Congenital Self-Healing Reticulohistiocytosis 

Updated: Jun 26, 2018
Author: David F Butler, MD; Chief Editor: Dirk M Elston, MD 



Congenital self-healing reticulohistiocytosis has been described as a benign form of Langerhans cell histiocytosis (LCH) that appears during the first 2-3 months of life and then resolves over a period of several months. However, more aggressive forms of LCH have been reported during the neonatal period and may initially be clinically indistinguishable from congenital self-healing reticulohistiocytosis. Continued surveillance and monitoring of patients presumed to have congenital self-healing reticulohistiocytosis is paramount.

LCH, once described as histiocytosis X, is a clonal proliferative disorder of Langerhans cells that stain immunohistochemically with S-100 and CD-1a and demonstrate cytoplasmic Birbeck granules under electron microscopy.[1] Four variants of this disorder have been described: Letterer-Siwe disease, Hand-Schüller-Christian disease, eosinophilic granuloma, and congenital self-healing reticulohistiocytosis, also termed Hashimoto-Pritzker disease.[2]
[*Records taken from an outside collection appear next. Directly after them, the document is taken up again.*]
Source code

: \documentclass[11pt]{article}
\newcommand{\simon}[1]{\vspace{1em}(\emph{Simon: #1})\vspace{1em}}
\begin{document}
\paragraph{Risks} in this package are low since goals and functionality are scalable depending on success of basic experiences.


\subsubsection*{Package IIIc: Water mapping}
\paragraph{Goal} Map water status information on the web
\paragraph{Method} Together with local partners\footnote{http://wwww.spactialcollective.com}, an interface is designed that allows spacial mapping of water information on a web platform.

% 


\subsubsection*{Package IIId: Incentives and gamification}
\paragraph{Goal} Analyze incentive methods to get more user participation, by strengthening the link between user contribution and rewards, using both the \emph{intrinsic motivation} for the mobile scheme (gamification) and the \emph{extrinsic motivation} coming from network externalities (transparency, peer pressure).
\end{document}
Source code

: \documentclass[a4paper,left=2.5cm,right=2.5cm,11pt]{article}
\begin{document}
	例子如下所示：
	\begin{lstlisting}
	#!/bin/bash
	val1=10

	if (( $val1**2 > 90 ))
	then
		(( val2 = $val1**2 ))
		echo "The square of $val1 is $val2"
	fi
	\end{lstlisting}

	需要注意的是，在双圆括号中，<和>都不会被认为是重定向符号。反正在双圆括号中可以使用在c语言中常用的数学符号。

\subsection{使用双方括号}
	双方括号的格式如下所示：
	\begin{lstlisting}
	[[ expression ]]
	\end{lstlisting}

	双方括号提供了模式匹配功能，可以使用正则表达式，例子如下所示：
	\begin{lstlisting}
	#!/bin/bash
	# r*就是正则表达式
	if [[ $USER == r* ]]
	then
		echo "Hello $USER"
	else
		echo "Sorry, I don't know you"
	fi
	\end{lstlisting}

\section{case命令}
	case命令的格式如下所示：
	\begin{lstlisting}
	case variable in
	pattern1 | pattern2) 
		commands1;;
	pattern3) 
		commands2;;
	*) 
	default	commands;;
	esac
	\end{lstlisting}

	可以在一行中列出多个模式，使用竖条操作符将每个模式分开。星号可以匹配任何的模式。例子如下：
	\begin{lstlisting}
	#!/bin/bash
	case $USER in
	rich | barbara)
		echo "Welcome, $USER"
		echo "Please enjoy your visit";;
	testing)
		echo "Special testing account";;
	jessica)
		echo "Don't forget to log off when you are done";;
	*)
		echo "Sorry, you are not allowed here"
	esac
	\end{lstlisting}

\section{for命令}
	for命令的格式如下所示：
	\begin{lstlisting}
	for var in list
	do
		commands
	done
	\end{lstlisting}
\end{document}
Letterer-Siwe disease is an acute, sometimes fulminant, multisystem disorder that commonly develops during early infancy. Skin findings often demonstrate multiple scaly papules in a seborrheic distribution. Lesions occur in crops and may be crusted or hemorrhagic. Systemic involvement may include the pulmonary system, the liver, the spleen, bone, bone marrow, the hypothalamus, the gastrointestinal tract, and lymph nodes.[3]

Hand-Schüller-Christian disease is a chronic, progressive, multifocal variant that usually affects adults. This variant has 4 characteristic findings: exophthalmos, diabetes insipidus, bone lesions, and mucocutaneous lesions. Skin lesions often have a xanthomatous appearance.[4]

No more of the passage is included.